La cocaína que llega por el puerto de Veracruz sube por la sierra hacia la Ciudad de México, Puebla, Tlaxcala. Quien controla ese corredor controla miles de millones de pesos anuales en narcotráfico. Las catacumbas del cementerio eran el cuartel general de esa campaña de conquista. Los 41 operadores de superficie salían del cementerio de noche, se movían por la sierra en camionetas y a pie.
Ejecutaban emboscadas contra convoyes rivales, tomaban control de comunidades, vigilaban rutas, intimidaban autoridades locales y cada mañana, antes del amanecer, regresaban al cementerio, levantaban la losa, bajaban la escalera, desaparecían debajo de los muertos y el cementerio recuperaba su silencio sagrado hasta la noche siguiente.
Puebla, el estado del mole y de las iglesias. El estado donde hay una iglesia para cada día del año, según el dicho popular. El estado donde la muerte se celebra con altares de Sempazuchil y pan de muerto en noviembre. El estado donde los cementerios son lugares sagrados donde las familias van a recordar a sus seres queridos con veladoras, flores y oraciones.
Y debajo de uno de esos cementerios, el CJNG construyó un cuartel.

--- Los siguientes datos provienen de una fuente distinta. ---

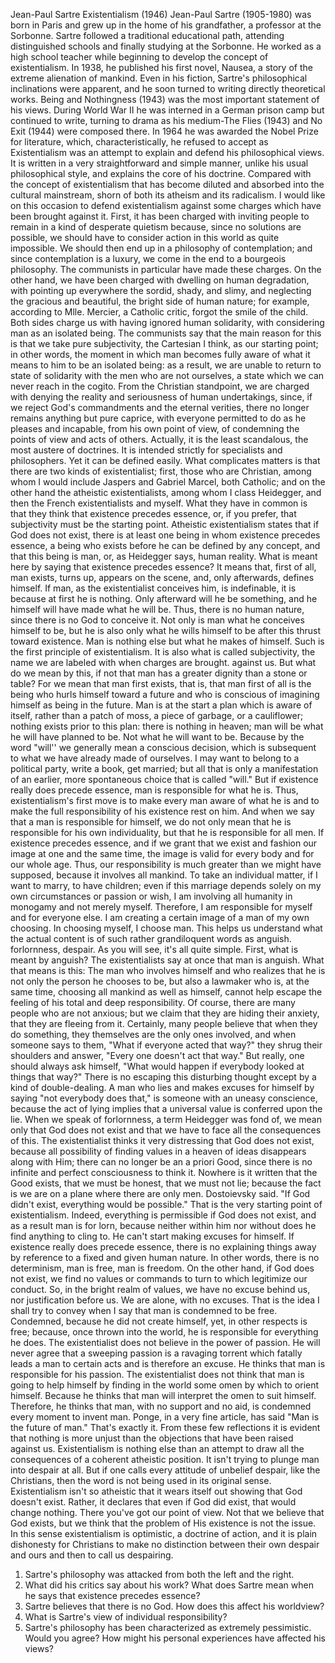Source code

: Jean-Paul Sartre Existentialism (1946) Jean-Paul Sartre (1905-1980) was born in Paris and grew up in the home of his grandfather, a professor at the Sorbonne. Sartre followed a traditional educational path, attending distinguished schools and finally studying at the Sorbonne. He worked as a high school teacher while beginning to develop the concept of existentialism. In 1938, he published his first novel, Nausea, a story of the extreme alienation of mankind. Even in his fiction, Sartre's philosophical inclinations were apparent, and he soon turned to writing directly theoretical works. Being and Nothingness (1943) was the most important statement of his views. During World War II he was interned in a German prison camp but continued to write, turning to drama as his medium-The Flies (1943) and No Exit (1944) were composed there. In 1964 he was awarded the Nobel Prize for literature, which, characteristically, he refused to accept as Existentialism was an attempt to explain and defend his philosophical views. It is written in a very straightforward and simple manner, unlike his usual philosophical style, and explains the core of his doctrine. Compared with the concept of existentialism that has become diluted and absorbed into the cultural mainstream, shorn of both its atheism and its radicalism. I would like on this occasion to defend existentialism against some charges which have been brought against it. First, it has been charged with inviting people to remain in a kind of desperate quietism because, since no solutions are possible, we should have to consider action in this world as quite impossible. We should then end up in a philosophy of contemplation; and since contemplation is a luxury, we come in the end to a bourgeois philosophy. The communists in particular have made these charges. On the other hand, we have been charged with dwelling on human degradation, with pointing up everywhere the sordid, shady, and slimy, and neglecting the gracious and beautiful, the bright side of human nature; for example, according to Mlle. Mercier, a Catholic critic, forgot the smile of the child. Both sides charge us with having ignored human solidarity, with considering man as an isolated being. The communists say that the main reason for this is that we take pure subjectivity, the Cartesian I think, as our starting point; in other words, the moment in which man becomes fully aware of what it means to him to be an isolated being: as a result, we are unable to return to state of solidarity with the men who are not ourselves, a state which we can never reach in the cogito.
From the Christian standpoint, we are charged with denying the reality and seriousness of human undertakings, since, if we reject God's commandments and the eternal verities, there no longer remains anything but pure caprice, with everyone permitted to do as he pleases and incapable, from his own point of view, of condemning the points of view and acts of others. Actually, it is the least scandalous, the most austere of doctrines. It is intended strictly for specialists and philosophers. Yet it can be defined easily. What complicates matters is that there are two kinds of existentialist; first, those who are Christian, among whom I would include Jaspers and Gabriel Marcel, both Catholic; and on the other hand the atheistic existentialists, among whom I class Heidegger, and then the French existentialists and myself. What they have in common is that they think that existence precedes essence, or, if you prefer, that subjectivity must be the starting point. Atheistic existentialism states that if God does not exist, there is at least one being in whom existence precedes essence, a being who exists before he can be defined by any concept, and that this being is man, or, as Heidegger says, human reality. What is meant here by saying that existence precedes essence? It means that, first of all, man exists, turns up, appears on the scene, and, only afterwards, defines himself. If man, as the existentialist conceives him, is indefinable, it is because at first he is nothing. Only afterward will he be something, and he himself will have made what he will be. Thus, there is no human nature, since there is no God to conceive it. Not only is man what he conceives himself to be, but he is also only what he wills himself to be after this thrust toward existence. Man is nothing else but what he makes of himself. Such is the first principle of existentialism. It is also what is called subjectivity, the name we are labeled with when charges are brought. against us. But what do we mean by this, if not that man has a greater dignity than a stone or table? For we mean that man first exists, that is, that man first of all is the being who hurls himself toward a future and who is conscious of imagining himself as being in the future. Man is at the start a plan which is aware of itself, rather than a patch of moss, a piece of garbage, or a cauliflower; nothing exists prior to this plan: there is nothing in heaven; man will be what he will have planned to be. Not what he will want to be. Because by the word "will'' we generally mean a conscious decision, which is subsequent to what we have already made of ourselves. I may want to belong to a political party, write a book, get married; but all that is only a manifestation of an earlier, more spontaneous choice that is called "will." But if existence really does precede essence, man is responsible for what he is. Thus, existentialism's first move is to make every man aware of what he is and to make the full responsibility of his existence rest on him. And when we say that a man is responsible for himself, we do not only mean that he is responsible for his own individuality, but that he is responsible for all men. If existence precedes essence, and if we grant that we exist and fashion our image at one and the same time, the image is valid for every body and for our whole age. Thus, our responsibility is much greater than we might have supposed, because it involves all mankind. To take an individual matter, if I want to marry, to have children; even if this marriage depends solely on my own circumstances or passion or wish, I am involving all humanity in monogamy and not merely myself. Therefore, I am responsible for myself and for everyone else. I am creating a certain image of a man of my own choosing. In choosing myself, I choose man.
This helps us understand what the actual content is of such rather grandiloquent words as anguish. forlornness, despair. As you will see, it's all quite simple. First, what is meant by anguish? The existentialists say at once that man is anguish. What that means is this: The man who involves himself and
who realizes that he is not only the person he chooses to be, but also a lawmaker who is, at the same time, choosing all mankind as well as himself, cannot help escape the feeling of his total and deep responsibility. Of course, there are many people who are not anxious; but we claim that they are hiding their anxiety, that they are fleeing from it. Certainly, many people believe that when they do something, they themselves are the only ones involved, and when someone says to them, "What if everyone acted that way?" they shrug their shoulders and answer, "Every one doesn't act that way." But really, one should always ask himself, "What would happen if everybody looked at things that way?" There is no escaping this disturbing thought except by a kind of double-dealing. A man who lies and makes excuses for himself by saying "not everybody does that," is someone with an uneasy conscience, because the act of lying implies that a universal value is conferred upon the lie. When we speak of forlornness, a term Heidegger was fond of, we mean only that God does not exist and that we have to face all the consequences of this. The existentialist thinks it very distressing that God does not exist, because all possibility of finding values in a heaven of ideas disappears along with Him; there can no longer be an a priori Good, since there is no infinite and perfect consciousness to think it. Nowhere is it written that the Good exists, that we must be honest, that we must not lie; because the fact is we are on a plane where there are only men. Dostoievsky said. "If God didn't exist, everything would be possible." That is the very starting point of existentialism. Indeed, everything is permissible if God does not exist, and as a result man is for lorn, because neither within him nor without does he find anything to cling to. He can't start making excuses for himself. If existence really does precede essence, there is no explaining things away by reference to a fixed and given human nature. In other words, there is no determinism, man is free, man is freedom. On the other hand, if God does not exist, we find no values or commands to turn to which legitimize our conduct. So, in the bright realm of values, we have no excuse behind us, nor justification before us. We are alone, with no excuses. That is the idea I shall try to convey when I say that man is condemned to be free. Condemned, because he did not create himself, yet, in other respects is free; because, once thrown into the world, he is responsible for everything he does. The existentialist does not believe in the power of passion. He will never agree that a sweeping passion is a ravaging torrent which fatally leads a man to certain acts and is therefore an excuse. He thinks that man is responsible for his passion. The existentialist does not think that man is going to help himself by finding in the world some omen by which to orient himself. Because he thinks that man will interpret the omen to suit himself. Therefore, he thinks that man, with no support and no aid, is condemned every moment to invent man. Ponge, in a very fine article, has said "Man is the future of man." That's exactly it. From these few reflections it is evident that nothing is more unjust than the objections that have been raised against us. Existentialism is nothing else than an attempt to draw all the consequences of a coherent atheistic position. It isn't trying to plunge man into despair at all. But if one calls every attitude of unbelief despair, like the Christians, then the word is not being used in its original sense. Existentialism isn't so atheistic that it wears itself out showing that God doesn't exist. Rather, it declares that even if God did exist, that would change nothing. There you've got our point of view. Not that we believe that God exists, but we think that the problem of His existence is not the issue. In this sense existentialism is
optimistic, a doctrine of action, and it is plain dishonesty for Christians to make no distinction between their own despair and ours and then to call us despairing.
1. Sartre's philosophy was attacked from both the left and the right. 
2. What did his critics say about his work? What does Sartre mean when he says that existence precedes essence?
3. Sartre believes that there is no God. How does this affect his worldview?
4. What is Sartre's view of individual responsibility?
5. Sartre's philosophy has been characterized as extremely pessimistic. Would you agree? How might his personal experiences have affected his views?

La profanación de un cementerio para fines criminales es algo que trasciende lo delictivo y entra en el territorio de lo sacrilego. Para millones de mexicanos, el cementerio es Tierra Santa. Es el lugar donde descansan sus padres, sus abuelos, sus hijos que se fueron antes de tiempo.
Es un espacio de memoria, de duelo, de conexión con los que ya no están. Pisar un cementerio es pisar un lugar donde se respeta, donde se baja la voz, donde se quita el sombrero y el CJNG convirtió ese lugar en una base militar. Voy a describir las catacumbas con el detalle que requieren, porque la integración entre las criptas antiguas y la construcción nueva es un ejercicio de ingeniería tan cínico como ingenioso.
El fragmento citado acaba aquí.